O texto objetiva explicitar, por meio do Prólogo3, aquilo que se chama fracasso pedagógico, estando ligado efetivamente aos experimentos iniciais de Zaratustra. Com isso, será indagado: Zaratustra sofre um fracasso pedagógico com o povo na praça do mercado? Como Zaratustra vivencia tal experiência? De outro modo, como essa imagem pode ser inspiradora para o seu leitor?
I
É importante destacar que o movimento inicial de Zaratustra no Prólogo é simbolizado pelos dez anos em que o mesmo fica na montanha, quando ao abandonar sua terra natal rompe com o conforto do lar para, então, aprender a amar a solidão. É a partir de um ambiente que no primeiro momento lhe parece estranho - a montanha - que ocorre o eco de um sublime espírito, que, pelo esforço e força de desfazer o desligamento com tudo que é comum, pode produzir e conduzir a si mesmo.
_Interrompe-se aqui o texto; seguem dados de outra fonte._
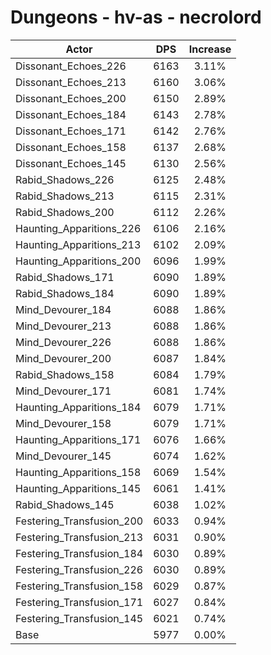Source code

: # Dungeons - hv-as - necrolord
| Actor | DPS | Increase |
|---|:---:|:---:|
|Dissonant_Echoes_226|6163|3.11%|
|Dissonant_Echoes_213|6160|3.06%|
|Dissonant_Echoes_200|6150|2.89%|
|Dissonant_Echoes_184|6143|2.78%|
|Dissonant_Echoes_171|6142|2.76%|
|Dissonant_Echoes_158|6137|2.68%|
|Dissonant_Echoes_145|6130|2.56%|
|Rabid_Shadows_226|6125|2.48%|
|Rabid_Shadows_213|6115|2.31%|
|Rabid_Shadows_200|6112|2.26%|
|Haunting_Apparitions_226|6106|2.16%|
|Haunting_Apparitions_213|6102|2.09%|
|Haunting_Apparitions_200|6096|1.99%|
|Rabid_Shadows_171|6090|1.89%|
|Rabid_Shadows_184|6090|1.89%|
|Mind_Devourer_184|6088|1.86%|
|Mind_Devourer_213|6088|1.86%|
|Mind_Devourer_226|6088|1.86%|
|Mind_Devourer_200|6087|1.84%|
|Rabid_Shadows_158|6084|1.79%|
|Mind_Devourer_171|6081|1.74%|
|Haunting_Apparitions_184|6079|1.71%|
|Mind_Devourer_158|6079|1.71%|
|Haunting_Apparitions_171|6076|1.66%|
|Mind_Devourer_145|6074|1.62%|
|Haunting_Apparitions_158|6069|1.54%|
|Haunting_Apparitions_145|6061|1.41%|
|Rabid_Shadows_145|6038|1.02%|
|Festering_Transfusion_200|6033|0.94%|
|Festering_Transfusion_213|6031|0.90%|
|Festering_Transfusion_184|6030|0.89%|
|Festering_Transfusion_226|6030|0.89%|
|Festering_Transfusion_158|6029|0.87%|
|Festering_Transfusion_171|6027|0.84%|
|Festering_Transfusion_145|6021|0.74%|
|Base|5977|0.00%|
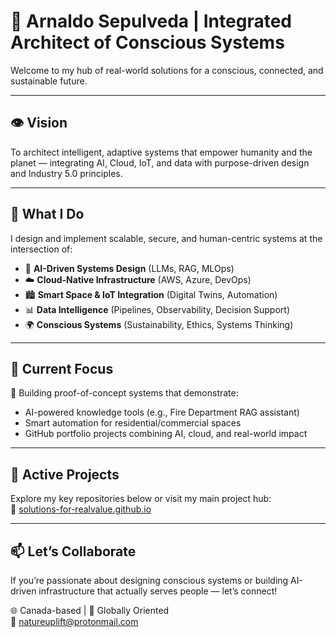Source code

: # 🌱 Arnaldo Sepulveda | Integrated Architect of Conscious Systems  

Welcome to my hub of real-world solutions for a conscious, connected, and sustainable future.

---

## 👁️ Vision

To architect intelligent, adaptive systems that empower humanity and the planet — integrating AI, Cloud, IoT, and data with purpose-driven design and Industry 5.0 principles.

---

## 🧠 What I Do

I design and implement scalable, secure, and human-centric systems at the intersection of:

- 🤖 **AI-Driven Systems Design** (LLMs, RAG, MLOps)
- ☁️ **Cloud-Native Infrastructure** (AWS, Azure, DevOps)
- 🏙️ **Smart Space & IoT Integration** (Digital Twins, Automation)
- 📊 **Data Intelligence** (Pipelines, Observability, Decision Support)
- 🌍 **Conscious Systems** (Sustainability, Ethics, Systems Thinking)

---

## 🔬 Current Focus

🚧 Building proof-of-concept systems that demonstrate:
- AI-powered knowledge tools (e.g., Fire Department RAG assistant)
- Smart automation for residential/commercial spaces
- GitHub portfolio projects combining AI, cloud, and real-world impact

---

## 📂 Active Projects

Explore my key repositories below or visit my main project hub:  
🔗 [solutions-for-realvalue.github.io](https://solutions-for-realvalue.github.io)

---

## 📫 Let’s Collaborate

If you’re passionate about designing conscious systems or building AI-driven infrastructure that actually serves people — let’s connect!

🌐 Canada-based | 🧭 Globally Oriented  
📩 natureuplift@protonmail.com
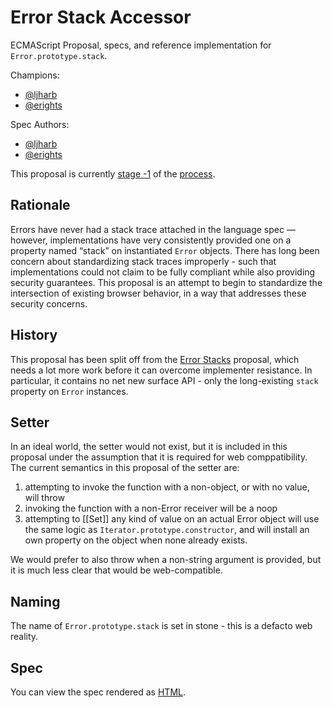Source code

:# Error Stack Accessor

ECMAScript Proposal, specs, and reference implementation for `Error.prototype.stack`.

Champions:
 - [@ljharb](https://github.com/ljharb)
 - [@erights](https://github.com/erights)

 Spec Authors:
 - [@ljharb](https://github.com/ljharb)
 - [@erights](https://github.com/erights)

This proposal is currently [stage -1](https://github.com/tc39/proposals) of the [process](https://tc39.github.io/process-document/).

## Rationale

Errors have never had a stack trace attached in the language spec — however, implementations have very consistently provided one on a property named “stack” on instantiated `Error` objects. There has long been concern about standardizing stack traces improperly - such that implementations could not claim to be fully compliant while also providing security guarantees. This proposal is an attempt to begin to standardize the intersection of existing browser behavior, in a way that addresses these security concerns.

## History

This proposal has been split off from the [Error Stacks](https://github.com/tc39/proposal-error-stacks) proposal, which needs a lot more work before it can overcome implementer resistance.
In particular, it contains no net new surface API - only the long-existing `stack` property on `Error` instances.

## Setter

In an ideal world, the setter would not exist, but it is included in this proposal under the assumption that it is required for web comppatibility.
The current semantics in this proposal of the setter are:
 1. attempting to invoke the function with a non-object, or with no value, will throw
 1. invoking the function with a non-Error receiver will be a noop
 1. attempting to [[Set]] any kind of value on an actual Error object will use the same logic as `Iterator.prototype.constructor`, and will install an own property on the object when none already exists.

We would prefer to also throw when a non-string argument is provided, but it is much less clear that would be web-compatible.

## Naming

The name of `Error.prototype.stack` is set in stone - this is a defacto web reality.

## Spec
You can view the spec rendered as [HTML](https://tc39.es/proposal-error-stack-accessor/).
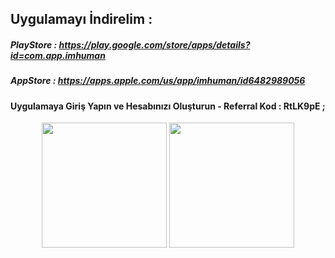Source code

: ## Uygulamayı İndirelim : 

##### PlayStore : https://play.google.com/store/apps/details?id=com.app.imhuman
##### AppStore : https://apps.apple.com/us/app/imhuman/id6482989056

#### Uygulamaya Giriş Yapın ve Hesabınızı Oluşturun - Referral Kod : RtLK9pE ; 

<p align="center">
    <img src="https://github.com/user-attachments/assets/11830dd1-f5b7-4efe-93cc-592c69dbfe75" width="200">
    <img src="https://github.com/user-attachments/assets/5439ae98-bfe2-4bba-bef4-26170fad8139" width="200">
</p>


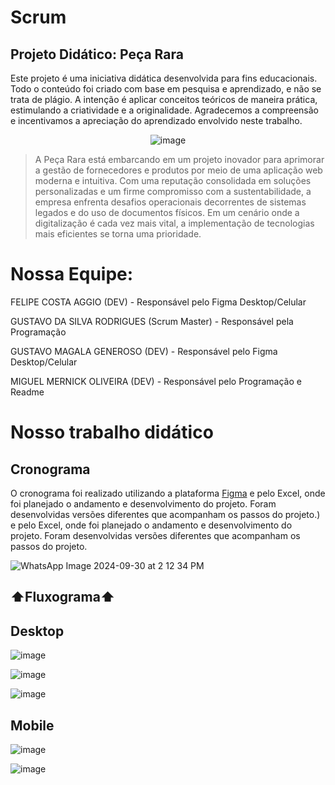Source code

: # Scrum
## Projeto Didático: Peça Rara
Este projeto é uma iniciativa didática desenvolvida para fins educacionais. Todo o conteúdo foi criado com base em pesquisa e aprendizado, e não se trata de plágio. A intenção é aplicar conceitos teóricos de maneira prática, estimulando a criatividade e a originalidade. Agradecemos a compreensão e incentivamos a apreciação do aprendizado envolvido neste trabalho.

<div align="center">

![image](https://github.com/user-attachments/assets/a1aac6b9-74a4-419f-8359-380def252a71)

</div>
 
>A Peça Rara está embarcando em um projeto inovador para aprimorar a gestão de fornecedores e produtos por meio de uma aplicação web moderna e intuitiva. Com uma reputação consolidada em soluções personalizadas e um firme compromisso com a sustentabilidade, a empresa enfrenta desafios operacionais decorrentes de sistemas legados e do uso de documentos físicos. Em um cenário onde a digitalização é cada vez mais vital, a implementação de tecnologias mais eficientes se torna uma prioridade.

# Nossa Equipe:

FELIPE COSTA AGGIO (DEV) - Responsável pelo Figma Desktop/Celular

GUSTAVO DA SILVA RODRIGUES (Scrum Master) - Responsável pela Programação

GUSTAVO MAGALA GENEROSO (DEV) - Responsável pelo Figma Desktop/Celular

MIGUEL MERNICK OLIVEIRA (DEV) - Responsável pelo Programação e Readme

# Nosso trabalho didático

## Cronograma

O cronograma foi realizado utilizando a plataforma [Figma](https://trello.com/pt-BR?campaign=19269516466&adgroup=148159506607&targetid=kwd-3609071522&matchtype=e&network=g&device=c&device_model=&creative=641463051732&keyword=trello&placement=&target=&ds_eid=700000001557344&ds_e1=GOOGLE&gad_source=1&gclid=Cj0KCQjwmOm3BhC8ARIsAOSbapWUUXH9gNSHReSfJl39ra0vfcci0OxNkfwm0nYx0ZxEAGASJQKWHA8aAtnPEALw_wcB) e pelo Excel, onde foi planejado o andamento e desenvolvimento do projeto. Foram desenvolvidas versões diferentes que acompanham os passos do projeto.) e pelo Excel, onde foi planejado o andamento e desenvolvimento do projeto. Foram desenvolvidas versões diferentes que acompanham os passos do projeto.

![WhatsApp Image 2024-09-30 at 2 12 34 PM](https://github.com/user-attachments/assets/2e7c7356-c784-4215-bc7a-81fae0e1a7d5)
## ⬆️Fluxograma⬆️

## Desktop

![image](https://github.com/user-attachments/assets/4193dfd1-134d-4aca-b8eb-1c7aacc341fa)

![image](https://github.com/user-attachments/assets/d62f4386-8ab9-41e3-aca5-5325a363ea4f)


![image](https://github.com/user-attachments/assets/2320f4ec-ad05-40ed-94b5-78e656762830)

## Mobile

![image](https://github.com/user-attachments/assets/dc3360e1-e056-472d-ad12-36b9a6cd9530)

![image](https://github.com/user-attachments/assets/37487692-11b4-4fea-a859-aafea418f604)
O "si mesmo" não é postulado como uma propriedade de que se dispõe e se toma como controle, ou mesmo uma estabilidade para uma identidade, não é algo enclausurado pelos seus valores, sem que isto queira demandar um itinerário fixado. Como num trabalho de reconstituição, de vigoramento, ele aflora outros sentidos. Alimenta-se outra intelectualidade sob o ponto de vista de outros sabores e odores, a sua paixão torna-se maior e grandiosa. É, por isso, que a nobreza é posta como critério distintivo que põe Zaratustra em um patamar afirmativo.
É na manifestação da retirada do lugar familiar, é na caracterização da extrapolação ao ver o que está vulgarizado pela palavra, pela linguagem ou pelo costume, que ele efetiva outro olhar: não mais ver de lado, ou de baixo. Mas é de cima da montanha que Zaratustra percebe o que é "vulgarizado", o "ritualizado" pelas crenças e verdades que podem ser postas em outros eixos, inclusive a sua própria vida. Ir para a montanha já implica um processo de reflexão, portanto, é com o olhar de quem está de cima, que a visão, os sentidos podem ser ampliados.
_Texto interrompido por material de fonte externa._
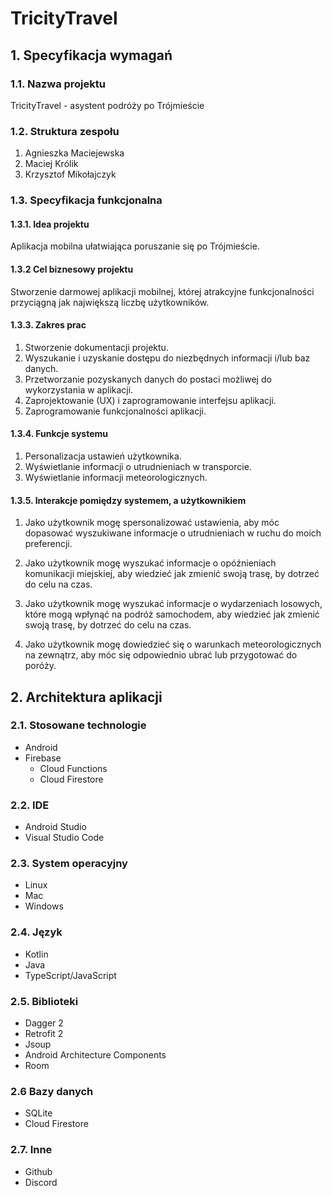 # TricityTravel

## 1. Specyfikacja wymagań
### 1.1. Nazwa projektu
TricityTravel - asystent podróży po Trójmieście

### 1.2. Struktura zespołu
1. Agnieszka Maciejewska
2. Maciej Królik
3. Krzysztof Mikołajczyk

### 1.3. Specyfikacja funkcjonalna
#### 1.3.1. Idea projektu
Aplikacja mobilna ułatwiająca poruszanie się po Trójmieście.

#### 1.3.2 Cel biznesowy projektu
Stworzenie darmowej aplikacji mobilnej, której atrakcyjne funkcjonalności przyciągną jak największą liczbę użytkowników.

#### 1.3.3. Zakres prac
1. Stworzenie dokumentacji projektu.
2. Wyszukanie i uzyskanie dostępu do niezbędnych informacji i/lub baz danych.
3. Przetworzanie pozyskanych danych do postaci możliwej do wykorzystania w aplikacji.
4. Zaprojektowanie (UX) i zaprogramowanie interfejsu aplikacji.
5. Zaprogramowanie funkcjonalności aplikacji.

#### 1.3.4. Funkcje systemu
1. Personalizacja ustawień użytkownika.
2. Wyświetlanie informacji o utrudnieniach w transporcie.
3. Wyświetlanie informacji meteorologicznych.

#### 1.3.5. Interakcje pomiędzy systemem, a użytkownikiem
1. Jako użytkownik mogę spersonalizować ustawienia, aby móc dopasować wyszukiwane informacje o utrudnieniach w ruchu do moich preferencji.

2. Jako użytkownik mogę wyszukać informacje o opóźnieniach komunikacji miejskiej, aby wiedzieć jak zmienić swoją trasę, by dotrzeć do celu na czas.

3. Jako użytkownik mogę wyszukać informacje o wydarzeniach losowych, które mogą wpłynąć na podróż samochodem, aby wiedzieć jak zmienić swoją trasę, by dotrzeć do celu na czas.

4. Jako użytkownik mogę dowiedzieć się o warunkach meteorologicznych na zewnątrz, aby móc się odpowiednio ubrać lub przygotować do poróży.


## 2. Architektura aplikacji

### 2.1. Stosowane technologie
* Android
* Firebase
  * Cloud Functions
  * Cloud Firestore

### 2.2. IDE
* Android Studio
* Visual Studio Code

### 2.3. System operacyjny
* Linux
* Mac
* Windows

### 2.4. Język
* Kotlin 
* Java
* TypeScript/JavaScript

### 2.5. Biblioteki
* Dagger 2
* Retrofit 2
* Jsoup
* Android Architecture Components
* Room

### 2.6 Bazy danych
* SQLite
* Cloud Firestore

### 2.7. Inne
* Github
* Discord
O que leva a dizer que o trabalho formativo não pode permitir ser viabilizado apenas de um lugar, de uma forma, de uma maneira, até porque isso não é possível, pois, quando se lida com o que é humano, escorre-se sempre pelos abismos. Ir para a montanha não é garantia, ele apenas quis dar mobilidade de constituir sobre si mesmo e sobre outros, a capacidade de ver em perspectiva, em experimento, já que, do "alto", o mundo, a vida podem ser configurados em pluralidades interpretativas, pois é com o voo do olhar, da reflexão que se podem transformar e criar - o "alto, "a montanha”, "o acima".
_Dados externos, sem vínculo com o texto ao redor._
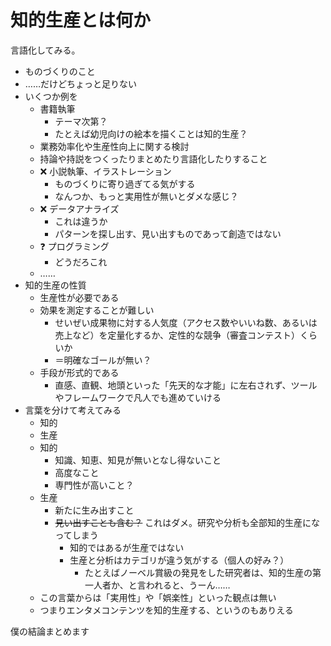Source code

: # 知的生産とは何か
言語化してみる。

- ものづくりのこと
- ……だけどちょっと足りない
- いくつか例を
  - 書籍執筆
    - テーマ次第？
    - たとえば幼児向けの絵本を描くことは知的生産？
  - 業務効率化や生産性向上に関する検討
  - 持論や持説をつくったりまとめたり言語化したりすること
  - :x: 小説執筆、イラストレーション
    - ものづくりに寄り過ぎてる気がする
    - なんつか、もっと実用性が無いとダメな感じ？
  - :x: データアナライズ
    - これは違うか
    - パターンを探し出す、見い出すものであって創造ではない
  - :question: プログラミング
    - どうだろこれ
  - ……
- 知的生産の性質
  - 生産性が必要である
  - 効果を測定することが難しい
    - せいぜい成果物に対する人気度（アクセス数やいいね数、あるいは売上など）を定量化するか、定性的な競争（審査コンテスト）くらいか
    - ＝明確なゴールが無い？
  - 手段が形式的である
    - 直感、直観、地頭といった「先天的な才能」に左右されず、ツールやフレームワークで凡人でも進めていける
- 言葉を分けて考えてみる
  - 知的
  - 生産
  - 知的
    - 知識、知恵、知見が無いとなし得ないこと
    - 高度なこと
    - 専門性が高いこと？
  - 生産
    - 新たに生み出すこと
    - ~~見い出すことも含む？~~ これはダメ。研究や分析も全部知的生産になってしまう
      - 知的ではあるが生産ではない
      - 生産と分析はカテゴリが違う気がする（個人の好み？）
        - たとえばノーベル賞級の発見をした研究者は、知的生産の第一人者か、と言われると、うーん……
  - この言葉からは「実用性」や「娯楽性」といった観点は無い
  - つまりエンタメコンテンツを知的生産する、というのもありえる

僕の結論まとめます
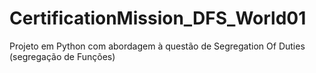 # CertificationMission_DFS_World01
Projeto em Python com abordagem à questão de Segregation Of Duties (segregação de Funções)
Nesse sentido, não podem ser compreendidos como valores superiores ao terreno, pois Zaratustra não fala por oposição, mas como metáfora de alguém que está imbuído por sentimentos mais vigorosos. Para tal, é necessário fazer certo desvio de tudo que parece reto e mergulhar no sinuoso e nas incertezas.
Portanto, a imagem metafórica da montanha mostra uma ampliação dos sentidos, ele vê em ângulos diferenciados, destacando que aquele que se permite caminhar e avançar sobre o seu si mesmo tem que estar preparado para ver as coisas sempre em outro foco. Não quer uma vida padrão, nem um método para ver o mundo da mesma forma. Impor esse tipo de conduta é matar todo o potencial criador de qualquer indivíduo.
Zaratustra aprendeu que a vida é um mar aberto, e aqueles que pretendem navegar na aventura de si mesmos devem compreender que as ondas sempre mudam. Por isso, não quer ser fixado.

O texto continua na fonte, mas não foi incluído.